_What is needed:_
What is needed here is an exact copy of all the entries below.

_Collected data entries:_
- Opening Delimiter -

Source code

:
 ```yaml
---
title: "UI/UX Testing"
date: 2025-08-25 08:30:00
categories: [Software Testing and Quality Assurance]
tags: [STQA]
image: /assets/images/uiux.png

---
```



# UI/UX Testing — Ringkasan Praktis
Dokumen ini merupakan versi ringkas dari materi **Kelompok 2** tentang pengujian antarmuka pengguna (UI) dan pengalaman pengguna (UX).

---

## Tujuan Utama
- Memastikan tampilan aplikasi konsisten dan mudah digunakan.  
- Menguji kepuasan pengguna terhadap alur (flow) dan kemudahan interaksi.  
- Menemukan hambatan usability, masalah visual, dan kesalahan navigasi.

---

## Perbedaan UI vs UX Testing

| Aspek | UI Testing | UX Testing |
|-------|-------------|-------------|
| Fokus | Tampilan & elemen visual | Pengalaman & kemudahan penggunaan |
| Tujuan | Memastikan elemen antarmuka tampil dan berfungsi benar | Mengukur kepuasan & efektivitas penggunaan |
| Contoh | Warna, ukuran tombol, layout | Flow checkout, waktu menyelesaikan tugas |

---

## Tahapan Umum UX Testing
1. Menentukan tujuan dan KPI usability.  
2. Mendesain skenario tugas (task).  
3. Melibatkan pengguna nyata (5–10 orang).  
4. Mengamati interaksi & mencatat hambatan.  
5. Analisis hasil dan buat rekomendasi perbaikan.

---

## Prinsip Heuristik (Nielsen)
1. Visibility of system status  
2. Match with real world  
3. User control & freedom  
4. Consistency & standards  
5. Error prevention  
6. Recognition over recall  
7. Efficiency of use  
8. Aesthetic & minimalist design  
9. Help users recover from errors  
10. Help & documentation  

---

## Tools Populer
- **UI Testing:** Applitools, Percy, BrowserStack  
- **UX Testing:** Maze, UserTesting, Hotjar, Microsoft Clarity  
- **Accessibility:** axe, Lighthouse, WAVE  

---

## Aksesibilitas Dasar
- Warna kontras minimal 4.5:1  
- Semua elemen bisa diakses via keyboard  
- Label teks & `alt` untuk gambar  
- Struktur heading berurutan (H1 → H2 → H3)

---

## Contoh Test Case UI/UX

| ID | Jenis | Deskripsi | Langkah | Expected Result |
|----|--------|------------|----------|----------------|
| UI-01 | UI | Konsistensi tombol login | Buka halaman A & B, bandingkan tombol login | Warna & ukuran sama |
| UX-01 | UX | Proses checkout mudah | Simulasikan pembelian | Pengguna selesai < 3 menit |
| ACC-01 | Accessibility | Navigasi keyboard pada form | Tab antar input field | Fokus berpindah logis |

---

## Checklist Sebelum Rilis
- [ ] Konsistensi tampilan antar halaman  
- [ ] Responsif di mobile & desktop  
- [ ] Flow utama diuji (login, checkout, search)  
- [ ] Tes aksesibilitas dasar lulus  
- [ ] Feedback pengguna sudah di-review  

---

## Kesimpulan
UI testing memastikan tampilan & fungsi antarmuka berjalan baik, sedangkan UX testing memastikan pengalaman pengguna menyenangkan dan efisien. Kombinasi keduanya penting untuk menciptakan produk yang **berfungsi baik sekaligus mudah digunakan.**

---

- Closing Delimiter -

_Written response:_
Source code

:
 ```yaml
---
title: "UI/UX Testing"
date: 2025-08-25 08:30:00
categories: [Software Testing and Quality Assurance]
tags: [STQA]
image: /assets/images/uiux.png

---
```



# UI/UX Testing — Ringkasan Praktis
Dokumen ini merupakan versi ringkas dari materi **Kelompok 2** tentang pengujian antarmuka pengguna (UI) dan pengalaman pengguna (UX).

---

## Tujuan Utama
- Memastikan tampilan aplikasi konsisten dan mudah digunakan.  
- Menguji kepuasan pengguna terhadap alur (flow) dan kemudahan interaksi.  
- Menemukan hambatan usability, masalah visual, dan kesalahan navigasi.

---

## Perbedaan UI vs UX Testing

| Aspek | UI Testing | UX Testing |
|-------|-------------|-------------|
| Fokus | Tampilan & elemen visual | Pengalaman & kemudahan penggunaan |
| Tujuan | Memastikan elemen antarmuka tampil dan berfungsi benar | Mengukur kepuasan & efektivitas penggunaan |
| Contoh | Warna, ukuran tombol, layout | Flow checkout, waktu menyelesaikan tugas |

---

## Tahapan Umum UX Testing
1. Menentukan tujuan dan KPI usability.  
2. Mendesain skenario tugas (task).  
3. Melibatkan pengguna nyata (5–10 orang).  
4. Mengamati interaksi & mencatat hambatan.  
5. Analisis hasil dan buat rekomendasi perbaikan.

---

## Prinsip Heuristik (Nielsen)
1. Visibility of system status  
2. Match with real world  
3. User control & freedom  
4. Consistency & standards  
5. Error prevention  
6. Recognition over recall  
7. Efficiency of use  
8. Aesthetic & minimalist design  
9. Help users recover from errors  
10. Help & documentation  

---

## Tools Populer
- **UI Testing:** Applitools, Percy, BrowserStack  
- **UX Testing:** Maze, UserTesting, Hotjar, Microsoft Clarity  
- **Accessibility:** axe, Lighthouse, WAVE  

---

## Aksesibilitas Dasar
- Warna kontras minimal 4.5:1  
- Semua elemen bisa diakses via keyboard  
- Label teks & `alt` untuk gambar  
- Struktur heading berurutan (H1 → H2 → H3)

---

## Contoh Test Case UI/UX

| ID | Jenis | Deskripsi | Langkah | Expected Result |
|----|--------|------------|----------|----------------|
| UI-01 | UI | Konsistensi tombol login | Buka halaman A & B, bandingkan tombol login | Warna & ukuran sama |
| UX-01 | UX | Proses checkout mudah | Simulasikan pembelian | Pengguna selesai < 3 menit |
| ACC-01 | Accessibility | Navigasi keyboard pada form | Tab antar input field | Fokus berpindah logis |

---

## Checklist Sebelum Rilis
- [ ] Konsistensi tampilan antar halaman  
- [ ] Responsif di mobile & desktop  
- [ ] Flow utama diuji (login, checkout, search)  
- [ ] Tes aksesibilitas dasar lulus  
- [ ] Feedback pengguna sudah di-review  

---

## Kesimpulan
UI testing memastikan tampilan & fungsi antarmuka berjalan baik, sedangkan UX testing memastikan pengalaman pengguna menyenangkan dan efisien. Kombinasi keduanya penting untuk menciptakan produk yang **berfungsi baik sekaligus mudah digunakan.**

---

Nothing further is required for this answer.